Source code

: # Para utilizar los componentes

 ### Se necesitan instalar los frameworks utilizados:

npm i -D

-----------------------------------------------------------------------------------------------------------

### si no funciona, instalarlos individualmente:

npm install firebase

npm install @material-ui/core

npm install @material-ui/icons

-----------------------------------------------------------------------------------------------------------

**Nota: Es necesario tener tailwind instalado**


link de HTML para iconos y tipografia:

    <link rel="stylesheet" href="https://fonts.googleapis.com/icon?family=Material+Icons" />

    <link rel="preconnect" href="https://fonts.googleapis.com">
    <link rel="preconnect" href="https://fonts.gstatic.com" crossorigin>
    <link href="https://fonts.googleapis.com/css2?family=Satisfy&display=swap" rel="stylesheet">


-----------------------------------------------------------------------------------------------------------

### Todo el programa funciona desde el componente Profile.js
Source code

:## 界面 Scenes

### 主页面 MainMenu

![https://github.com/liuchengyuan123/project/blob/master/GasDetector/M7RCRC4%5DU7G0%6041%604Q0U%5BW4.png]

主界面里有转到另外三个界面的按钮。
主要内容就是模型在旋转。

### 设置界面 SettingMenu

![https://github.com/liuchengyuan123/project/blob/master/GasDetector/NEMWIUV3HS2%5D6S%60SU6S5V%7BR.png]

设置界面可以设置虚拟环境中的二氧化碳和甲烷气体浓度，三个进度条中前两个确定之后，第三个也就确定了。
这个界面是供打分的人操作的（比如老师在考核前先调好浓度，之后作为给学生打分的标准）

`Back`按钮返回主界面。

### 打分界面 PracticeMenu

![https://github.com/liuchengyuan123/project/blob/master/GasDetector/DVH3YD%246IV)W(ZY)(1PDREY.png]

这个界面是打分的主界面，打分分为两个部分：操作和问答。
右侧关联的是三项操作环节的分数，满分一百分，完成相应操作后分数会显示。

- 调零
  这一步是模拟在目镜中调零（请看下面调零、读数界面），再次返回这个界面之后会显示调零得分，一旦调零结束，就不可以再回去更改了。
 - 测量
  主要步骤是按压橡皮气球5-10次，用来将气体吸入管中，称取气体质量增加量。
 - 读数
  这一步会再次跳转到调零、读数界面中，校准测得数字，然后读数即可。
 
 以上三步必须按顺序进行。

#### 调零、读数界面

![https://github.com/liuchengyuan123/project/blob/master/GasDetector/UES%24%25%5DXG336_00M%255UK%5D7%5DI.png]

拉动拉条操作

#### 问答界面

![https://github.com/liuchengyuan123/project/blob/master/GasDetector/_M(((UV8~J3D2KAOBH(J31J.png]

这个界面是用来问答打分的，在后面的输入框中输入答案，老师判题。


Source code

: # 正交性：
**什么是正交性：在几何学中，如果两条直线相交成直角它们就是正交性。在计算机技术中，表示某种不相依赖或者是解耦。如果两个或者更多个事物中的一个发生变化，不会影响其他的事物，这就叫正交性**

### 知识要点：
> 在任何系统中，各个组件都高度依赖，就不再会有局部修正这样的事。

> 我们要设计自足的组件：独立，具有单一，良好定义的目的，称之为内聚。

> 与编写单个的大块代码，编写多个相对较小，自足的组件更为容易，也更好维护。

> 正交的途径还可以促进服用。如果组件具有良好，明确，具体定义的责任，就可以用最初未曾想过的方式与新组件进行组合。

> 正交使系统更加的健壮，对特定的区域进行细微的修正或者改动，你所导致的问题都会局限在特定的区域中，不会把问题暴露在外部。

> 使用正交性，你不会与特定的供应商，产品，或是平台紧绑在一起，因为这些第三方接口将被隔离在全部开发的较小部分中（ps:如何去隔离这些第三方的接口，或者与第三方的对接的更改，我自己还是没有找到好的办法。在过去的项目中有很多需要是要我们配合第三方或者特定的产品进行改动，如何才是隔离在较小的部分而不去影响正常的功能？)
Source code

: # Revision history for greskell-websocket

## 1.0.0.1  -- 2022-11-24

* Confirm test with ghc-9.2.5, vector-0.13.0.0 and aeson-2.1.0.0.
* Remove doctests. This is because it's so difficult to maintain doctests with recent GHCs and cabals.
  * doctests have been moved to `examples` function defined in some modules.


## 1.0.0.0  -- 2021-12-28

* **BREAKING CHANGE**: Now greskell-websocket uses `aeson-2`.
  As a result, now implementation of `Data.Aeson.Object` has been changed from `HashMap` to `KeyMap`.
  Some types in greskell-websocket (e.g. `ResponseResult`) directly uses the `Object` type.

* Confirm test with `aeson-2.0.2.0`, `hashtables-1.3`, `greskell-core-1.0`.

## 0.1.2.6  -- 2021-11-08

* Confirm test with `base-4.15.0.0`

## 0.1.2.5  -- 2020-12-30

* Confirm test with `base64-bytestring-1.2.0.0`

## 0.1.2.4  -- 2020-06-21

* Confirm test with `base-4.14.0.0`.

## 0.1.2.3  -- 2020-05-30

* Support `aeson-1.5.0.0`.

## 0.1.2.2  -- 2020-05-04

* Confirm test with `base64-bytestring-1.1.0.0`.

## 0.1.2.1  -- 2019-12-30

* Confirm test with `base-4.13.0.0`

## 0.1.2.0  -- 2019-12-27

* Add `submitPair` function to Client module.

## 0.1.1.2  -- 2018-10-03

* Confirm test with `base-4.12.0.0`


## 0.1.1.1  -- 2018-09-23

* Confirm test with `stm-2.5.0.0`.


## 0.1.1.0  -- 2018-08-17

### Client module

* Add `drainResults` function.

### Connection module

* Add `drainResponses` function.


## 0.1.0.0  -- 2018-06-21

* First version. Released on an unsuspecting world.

* * * * * * *

Each of the lines above must appear again, unchanged.

Source code

: # Para utilizar los componentes

 ### Se necesitan instalar los frameworks utilizados:

npm i -D

-----------------------------------------------------------------------------------------------------------

### si no funciona, instalarlos individualmente:

npm install firebase

npm install @material-ui/core

npm install @material-ui/icons

-----------------------------------------------------------------------------------------------------------

**Nota: Es necesario tener tailwind instalado**


link de HTML para iconos y tipografia:

    <link rel="stylesheet" href="https://fonts.googleapis.com/icon?family=Material+Icons" />

    <link rel="preconnect" href="https://fonts.googleapis.com">
    <link rel="preconnect" href="https://fonts.gstatic.com" crossorigin>
    <link href="https://fonts.googleapis.com/css2?family=Satisfy&display=swap" rel="stylesheet">


-----------------------------------------------------------------------------------------------------------

### Todo el programa funciona desde el componente Profile.js
Source code

:## 界面 Scenes

### 主页面 MainMenu

![https://github.com/liuchengyuan123/project/blob/master/GasDetector/M7RCRC4%5DU7G0%6041%604Q0U%5BW4.png]

主界面里有转到另外三个界面的按钮。
主要内容就是模型在旋转。

### 设置界面 SettingMenu

![https://github.com/liuchengyuan123/project/blob/master/GasDetector/NEMWIUV3HS2%5D6S%60SU6S5V%7BR.png]

设置界面可以设置虚拟环境中的二氧化碳和甲烷气体浓度，三个进度条中前两个确定之后，第三个也就确定了。
这个界面是供打分的人操作的（比如老师在考核前先调好浓度，之后作为给学生打分的标准）

`Back`按钮返回主界面。

### 打分界面 PracticeMenu

![https://github.com/liuchengyuan123/project/blob/master/GasDetector/DVH3YD%246IV)W(ZY)(1PDREY.png]

这个界面是打分的主界面，打分分为两个部分：操作和问答。
右侧关联的是三项操作环节的分数，满分一百分，完成相应操作后分数会显示。

- 调零
  这一步是模拟在目镜中调零（请看下面调零、读数界面），再次返回这个界面之后会显示调零得分，一旦调零结束，就不可以再回去更改了。
 - 测量
  主要步骤是按压橡皮气球5-10次，用来将气体吸入管中，称取气体质量增加量。
 - 读数
  这一步会再次跳转到调零、读数界面中，校准测得数字，然后读数即可。
 
 以上三步必须按顺序进行。

#### 调零、读数界面

![https://github.com/liuchengyuan123/project/blob/master/GasDetector/UES%24%25%5DXG336_00M%255UK%5D7%5DI.png]

拉动拉条操作

#### 问答界面

![https://github.com/liuchengyuan123/project/blob/master/GasDetector/_M(((UV8~J3D2KAOBH(J31J.png]

这个界面是用来问答打分的，在后面的输入框中输入答案，老师判题。


Source code

: # 正交性：
**什么是正交性：在几何学中，如果两条直线相交成直角它们就是正交性。在计算机技术中，表示某种不相依赖或者是解耦。如果两个或者更多个事物中的一个发生变化，不会影响其他的事物，这就叫正交性**

### 知识要点：
> 在任何系统中，各个组件都高度依赖，就不再会有局部修正这样的事。

> 我们要设计自足的组件：独立，具有单一，良好定义的目的，称之为内聚。

> 与编写单个的大块代码，编写多个相对较小，自足的组件更为容易，也更好维护。

> 正交的途径还可以促进服用。如果组件具有良好，明确，具体定义的责任，就可以用最初未曾想过的方式与新组件进行组合。

> 正交使系统更加的健壮，对特定的区域进行细微的修正或者改动，你所导致的问题都会局限在特定的区域中，不会把问题暴露在外部。

> 使用正交性，你不会与特定的供应商，产品，或是平台紧绑在一起，因为这些第三方接口将被隔离在全部开发的较小部分中（ps:如何去隔离这些第三方的接口，或者与第三方的对接的更改，我自己还是没有找到好的办法。在过去的项目中有很多需要是要我们配合第三方或者特定的产品进行改动，如何才是隔离在较小的部分而不去影响正常的功能？)
Source code

: # Revision history for greskell-websocket

## 1.0.0.1  -- 2022-11-24

* Confirm test with ghc-9.2.5, vector-0.13.0.0 and aeson-2.1.0.0.
* Remove doctests. This is because it's so difficult to maintain doctests with recent GHCs and cabals.
  * doctests have been moved to `examples` function defined in some modules.


## 1.0.0.0  -- 2021-12-28

* **BREAKING CHANGE**: Now greskell-websocket uses `aeson-2`.
  As a result, now implementation of `Data.Aeson.Object` has been changed from `HashMap` to `KeyMap`.
  Some types in greskell-websocket (e.g. `ResponseResult`) directly uses the `Object` type.

* Confirm test with `aeson-2.0.2.0`, `hashtables-1.3`, `greskell-core-1.0`.

## 0.1.2.6  -- 2021-11-08

* Confirm test with `base-4.15.0.0`

## 0.1.2.5  -- 2020-12-30

* Confirm test with `base64-bytestring-1.2.0.0`

## 0.1.2.4  -- 2020-06-21

* Confirm test with `base-4.14.0.0`.

## 0.1.2.3  -- 2020-05-30

* Support `aeson-1.5.0.0`.

## 0.1.2.2  -- 2020-05-04

* Confirm test with `base64-bytestring-1.1.0.0`.

## 0.1.2.1  -- 2019-12-30

* Confirm test with `base-4.13.0.0`

## 0.1.2.0  -- 2019-12-27

* Add `submitPair` function to Client module.

## 0.1.1.2  -- 2018-10-03

* Confirm test with `base-4.12.0.0`


## 0.1.1.1  -- 2018-09-23

* Confirm test with `stm-2.5.0.0`.


## 0.1.1.0  -- 2018-08-17

### Client module

* Add `drainResults` function.

### Connection module

* Add `drainResponses` function.


## 0.1.0.0  -- 2018-06-21

* First version. Released on an unsuspecting world.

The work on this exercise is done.